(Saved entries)
---------------
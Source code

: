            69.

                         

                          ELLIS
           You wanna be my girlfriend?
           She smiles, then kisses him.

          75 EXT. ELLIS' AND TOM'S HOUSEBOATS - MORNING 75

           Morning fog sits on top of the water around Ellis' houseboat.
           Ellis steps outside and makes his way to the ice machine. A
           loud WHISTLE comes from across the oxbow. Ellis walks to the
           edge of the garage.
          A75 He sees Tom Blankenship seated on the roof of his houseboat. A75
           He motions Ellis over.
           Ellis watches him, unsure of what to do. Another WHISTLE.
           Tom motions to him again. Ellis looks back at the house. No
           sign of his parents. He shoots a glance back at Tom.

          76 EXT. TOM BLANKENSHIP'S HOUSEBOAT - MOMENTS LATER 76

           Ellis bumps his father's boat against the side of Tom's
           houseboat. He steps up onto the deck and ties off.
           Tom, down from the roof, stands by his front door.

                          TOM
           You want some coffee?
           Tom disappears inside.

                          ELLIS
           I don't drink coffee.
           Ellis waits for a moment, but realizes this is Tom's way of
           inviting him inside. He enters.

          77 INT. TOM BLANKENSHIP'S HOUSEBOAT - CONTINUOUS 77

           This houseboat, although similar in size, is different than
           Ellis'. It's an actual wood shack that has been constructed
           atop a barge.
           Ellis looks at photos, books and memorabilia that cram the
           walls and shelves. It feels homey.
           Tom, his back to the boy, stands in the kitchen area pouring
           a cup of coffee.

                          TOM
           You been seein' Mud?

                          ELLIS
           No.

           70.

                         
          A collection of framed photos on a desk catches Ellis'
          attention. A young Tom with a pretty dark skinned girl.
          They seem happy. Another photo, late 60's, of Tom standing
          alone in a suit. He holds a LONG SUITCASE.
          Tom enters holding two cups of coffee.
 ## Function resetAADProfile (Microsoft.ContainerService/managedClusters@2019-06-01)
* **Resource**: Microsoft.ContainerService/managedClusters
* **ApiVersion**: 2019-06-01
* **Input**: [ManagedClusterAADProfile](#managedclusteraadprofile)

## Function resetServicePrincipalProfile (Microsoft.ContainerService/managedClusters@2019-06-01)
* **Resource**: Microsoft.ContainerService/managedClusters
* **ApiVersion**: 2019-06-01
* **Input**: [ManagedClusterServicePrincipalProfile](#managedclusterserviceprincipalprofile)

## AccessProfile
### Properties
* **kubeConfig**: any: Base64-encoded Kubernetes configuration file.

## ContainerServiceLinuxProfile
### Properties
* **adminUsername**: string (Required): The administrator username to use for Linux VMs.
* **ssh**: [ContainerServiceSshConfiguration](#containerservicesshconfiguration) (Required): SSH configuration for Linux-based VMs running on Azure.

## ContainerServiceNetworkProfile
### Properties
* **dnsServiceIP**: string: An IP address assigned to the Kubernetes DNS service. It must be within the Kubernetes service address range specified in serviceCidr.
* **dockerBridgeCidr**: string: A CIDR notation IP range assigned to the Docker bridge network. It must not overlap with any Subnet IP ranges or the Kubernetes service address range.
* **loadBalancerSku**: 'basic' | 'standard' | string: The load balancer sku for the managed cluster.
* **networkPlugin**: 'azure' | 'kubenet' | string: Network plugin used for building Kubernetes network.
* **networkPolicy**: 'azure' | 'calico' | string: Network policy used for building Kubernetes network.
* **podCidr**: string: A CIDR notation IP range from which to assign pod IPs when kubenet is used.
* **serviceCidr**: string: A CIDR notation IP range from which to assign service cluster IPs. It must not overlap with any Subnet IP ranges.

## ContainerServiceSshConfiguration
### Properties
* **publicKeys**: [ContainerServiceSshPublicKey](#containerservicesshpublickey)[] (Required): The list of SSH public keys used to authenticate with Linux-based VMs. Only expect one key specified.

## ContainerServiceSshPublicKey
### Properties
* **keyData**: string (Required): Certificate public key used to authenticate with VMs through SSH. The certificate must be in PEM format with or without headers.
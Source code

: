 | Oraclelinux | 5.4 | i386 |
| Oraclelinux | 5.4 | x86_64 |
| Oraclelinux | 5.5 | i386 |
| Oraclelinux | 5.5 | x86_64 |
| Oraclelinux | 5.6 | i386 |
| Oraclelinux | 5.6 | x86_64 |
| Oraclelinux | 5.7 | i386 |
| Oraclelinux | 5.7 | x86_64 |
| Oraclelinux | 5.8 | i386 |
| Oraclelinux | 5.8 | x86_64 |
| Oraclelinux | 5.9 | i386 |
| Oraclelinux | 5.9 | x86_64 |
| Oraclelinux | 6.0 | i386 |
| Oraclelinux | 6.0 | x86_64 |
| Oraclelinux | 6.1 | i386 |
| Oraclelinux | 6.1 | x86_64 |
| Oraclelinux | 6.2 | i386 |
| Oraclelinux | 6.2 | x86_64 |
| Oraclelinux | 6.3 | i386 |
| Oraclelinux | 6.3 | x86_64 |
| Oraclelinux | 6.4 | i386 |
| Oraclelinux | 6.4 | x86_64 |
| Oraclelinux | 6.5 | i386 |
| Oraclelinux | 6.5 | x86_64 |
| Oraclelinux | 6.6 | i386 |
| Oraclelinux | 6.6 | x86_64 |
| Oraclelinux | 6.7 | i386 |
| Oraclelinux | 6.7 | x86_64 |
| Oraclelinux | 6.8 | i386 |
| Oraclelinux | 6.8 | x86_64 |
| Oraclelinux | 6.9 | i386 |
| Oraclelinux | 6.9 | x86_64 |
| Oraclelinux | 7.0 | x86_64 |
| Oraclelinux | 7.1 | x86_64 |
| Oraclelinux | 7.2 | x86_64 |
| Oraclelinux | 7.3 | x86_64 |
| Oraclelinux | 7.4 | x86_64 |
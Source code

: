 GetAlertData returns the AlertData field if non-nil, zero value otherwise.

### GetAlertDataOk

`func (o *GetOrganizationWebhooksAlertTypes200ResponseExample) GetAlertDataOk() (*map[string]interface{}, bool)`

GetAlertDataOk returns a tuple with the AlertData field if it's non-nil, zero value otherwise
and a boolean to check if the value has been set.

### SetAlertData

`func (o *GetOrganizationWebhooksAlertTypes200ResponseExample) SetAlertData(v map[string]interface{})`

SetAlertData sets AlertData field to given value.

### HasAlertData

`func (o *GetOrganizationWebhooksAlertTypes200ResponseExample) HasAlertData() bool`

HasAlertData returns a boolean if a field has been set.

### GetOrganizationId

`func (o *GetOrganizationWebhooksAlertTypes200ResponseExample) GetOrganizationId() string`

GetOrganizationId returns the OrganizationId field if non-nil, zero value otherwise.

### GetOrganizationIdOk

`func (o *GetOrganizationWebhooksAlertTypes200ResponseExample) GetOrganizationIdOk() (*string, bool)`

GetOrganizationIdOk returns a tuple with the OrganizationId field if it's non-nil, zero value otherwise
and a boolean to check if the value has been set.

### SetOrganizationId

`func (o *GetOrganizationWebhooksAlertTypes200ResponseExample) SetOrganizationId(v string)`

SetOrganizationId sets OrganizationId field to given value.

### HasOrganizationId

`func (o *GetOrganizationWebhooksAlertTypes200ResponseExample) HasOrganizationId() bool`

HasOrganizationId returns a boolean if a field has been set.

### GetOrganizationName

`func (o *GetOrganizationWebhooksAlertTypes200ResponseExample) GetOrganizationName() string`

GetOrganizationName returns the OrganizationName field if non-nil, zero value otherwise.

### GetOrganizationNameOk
---------------
A faithful copy of all the records is required.

[Response to this exercise]
Source code

:            69.

                         

                          ELLIS
           You wanna be my girlfriend?
           She smiles, then kisses him.

          75 EXT. ELLIS' AND TOM'S HOUSEBOATS - MORNING 75

           Morning fog sits on top of the water around Ellis' houseboat.
           Ellis steps outside and makes his way to the ice machine. A
           loud WHISTLE comes from across the oxbow. Ellis walks to the
           edge of the garage.
          A75 He sees Tom Blankenship seated on the roof of his houseboat. A75
           He motions Ellis over.
           Ellis watches him, unsure of what to do. Another WHISTLE.
           Tom motions to him again. Ellis looks back at the house. No
           sign of his parents. He shoots a glance back at Tom.

          76 EXT. TOM BLANKENSHIP'S HOUSEBOAT - MOMENTS LATER 76

           Ellis bumps his father's boat against the side of Tom's
           houseboat. He steps up onto the deck and ties off.
           Tom, down from the roof, stands by his front door.

                          TOM
           You want some coffee?
           Tom disappears inside.

                          ELLIS
           I don't drink coffee.
           Ellis waits for a moment, but realizes this is Tom's way of
           inviting him inside. He enters.

          77 INT. TOM BLANKENSHIP'S HOUSEBOAT - CONTINUOUS 77

           This houseboat, although similar in size, is different than
           Ellis'. It's an actual wood shack that has been constructed
           atop a barge.
           Ellis looks at photos, books and memorabilia that cram the
           walls and shelves. It feels homey.
           Tom, his back to the boy, stands in the kitchen area pouring
           a cup of coffee.

                          TOM
           You been seein' Mud?

                          ELLIS
           No.

           70.

                         
          A collection of framed photos on a desk catches Ellis'
          attention. A young Tom with a pretty dark skinned girl.
          They seem happy. Another photo, late 60's, of Tom standing
          alone in a suit. He holds a LONG SUITCASE.
          Tom enters holding two cups of coffee.
 ## Function resetAADProfile (Microsoft.ContainerService/managedClusters@2019-06-01)
* **Resource**: Microsoft.ContainerService/managedClusters
* **ApiVersion**: 2019-06-01
* **Input**: [ManagedClusterAADProfile](#managedclusteraadprofile)

## Function resetServicePrincipalProfile (Microsoft.ContainerService/managedClusters@2019-06-01)
* **Resource**: Microsoft.ContainerService/managedClusters
* **ApiVersion**: 2019-06-01
* **Input**: [ManagedClusterServicePrincipalProfile](#managedclusterserviceprincipalprofile)

## AccessProfile
### Properties
* **kubeConfig**: any: Base64-encoded Kubernetes configuration file.

## ContainerServiceLinuxProfile
### Properties
* **adminUsername**: string (Required): The administrator username to use for Linux VMs.
* **ssh**: [ContainerServiceSshConfiguration](#containerservicesshconfiguration) (Required): SSH configuration for Linux-based VMs running on Azure.

## ContainerServiceNetworkProfile
### Properties
* **dnsServiceIP**: string: An IP address assigned to the Kubernetes DNS service. It must be within the Kubernetes service address range specified in serviceCidr.
* **dockerBridgeCidr**: string: A CIDR notation IP range assigned to the Docker bridge network. It must not overlap with any Subnet IP ranges or the Kubernetes service address range.
* **loadBalancerSku**: 'basic' | 'standard' | string: The load balancer sku for the managed cluster.
* **networkPlugin**: 'azure' | 'kubenet' | string: Network plugin used for building Kubernetes network.
* **networkPolicy**: 'azure' | 'calico' | string: Network policy used for building Kubernetes network.
* **podCidr**: string: A CIDR notation IP range from which to assign pod IPs when kubenet is used.
* **serviceCidr**: string: A CIDR notation IP range from which to assign service cluster IPs. It must not overlap with any Subnet IP ranges.

## ContainerServiceSshConfiguration
### Properties
* **publicKeys**: [ContainerServiceSshPublicKey](#containerservicesshpublickey)[] (Required): The list of SSH public keys used to authenticate with Linux-based VMs. Only expect one key specified.

## ContainerServiceSshPublicKey
### Properties
* **keyData**: string (Required): Certificate public key used to authenticate with VMs through SSH. The certificate must be in PEM format with or without headers.
Source code

: | Oraclelinux | 5.4 | i386 |
| Oraclelinux | 5.4 | x86_64 |
| Oraclelinux | 5.5 | i386 |
| Oraclelinux | 5.5 | x86_64 |
| Oraclelinux | 5.6 | i386 |
| Oraclelinux | 5.6 | x86_64 |
| Oraclelinux | 5.7 | i386 |
| Oraclelinux | 5.7 | x86_64 |
| Oraclelinux | 5.8 | i386 |
| Oraclelinux | 5.8 | x86_64 |
| Oraclelinux | 5.9 | i386 |
| Oraclelinux | 5.9 | x86_64 |
| Oraclelinux | 6.0 | i386 |
| Oraclelinux | 6.0 | x86_64 |
| Oraclelinux | 6.1 | i386 |
| Oraclelinux | 6.1 | x86_64 |
| Oraclelinux | 6.2 | i386 |
| Oraclelinux | 6.2 | x86_64 |
| Oraclelinux | 6.3 | i386 |
| Oraclelinux | 6.3 | x86_64 |
| Oraclelinux | 6.4 | i386 |
| Oraclelinux | 6.4 | x86_64 |
| Oraclelinux | 6.5 | i386 |
| Oraclelinux | 6.5 | x86_64 |
| Oraclelinux | 6.6 | i386 |
| Oraclelinux | 6.6 | x86_64 |
| Oraclelinux | 6.7 | i386 |
| Oraclelinux | 6.7 | x86_64 |
| Oraclelinux | 6.8 | i386 |
| Oraclelinux | 6.8 | x86_64 |
| Oraclelinux | 6.9 | i386 |
| Oraclelinux | 6.9 | x86_64 |
| Oraclelinux | 7.0 | x86_64 |
| Oraclelinux | 7.1 | x86_64 |
| Oraclelinux | 7.2 | x86_64 |
| Oraclelinux | 7.3 | x86_64 |
| Oraclelinux | 7.4 | x86_64 |
Source code

: GetAlertData returns the AlertData field if non-nil, zero value otherwise.

### GetAlertDataOk

`func (o *GetOrganizationWebhooksAlertTypes200ResponseExample) GetAlertDataOk() (*map[string]interface{}, bool)`

GetAlertDataOk returns a tuple with the AlertData field if it's non-nil, zero value otherwise
and a boolean to check if the value has been set.

### SetAlertData

`func (o *GetOrganizationWebhooksAlertTypes200ResponseExample) SetAlertData(v map[string]interface{})`

SetAlertData sets AlertData field to given value.

### HasAlertData

`func (o *GetOrganizationWebhooksAlertTypes200ResponseExample) HasAlertData() bool`

HasAlertData returns a boolean if a field has been set.

### GetOrganizationId

`func (o *GetOrganizationWebhooksAlertTypes200ResponseExample) GetOrganizationId() string`

GetOrganizationId returns the OrganizationId field if non-nil, zero value otherwise.

### GetOrganizationIdOk

`func (o *GetOrganizationWebhooksAlertTypes200ResponseExample) GetOrganizationIdOk() (*string, bool)`

GetOrganizationIdOk returns a tuple with the OrganizationId field if it's non-nil, zero value otherwise
and a boolean to check if the value has been set.

### SetOrganizationId

`func (o *GetOrganizationWebhooksAlertTypes200ResponseExample) SetOrganizationId(v string)`

SetOrganizationId sets OrganizationId field to given value.

### HasOrganizationId

`func (o *GetOrganizationWebhooksAlertTypes200ResponseExample) HasOrganizationId() bool`

HasOrganizationId returns a boolean if a field has been set.

### GetOrganizationName

`func (o *GetOrganizationWebhooksAlertTypes200ResponseExample) GetOrganizationName() string`

GetOrganizationName returns the OrganizationName field if non-nil, zero value otherwise.

### GetOrganizationNameOk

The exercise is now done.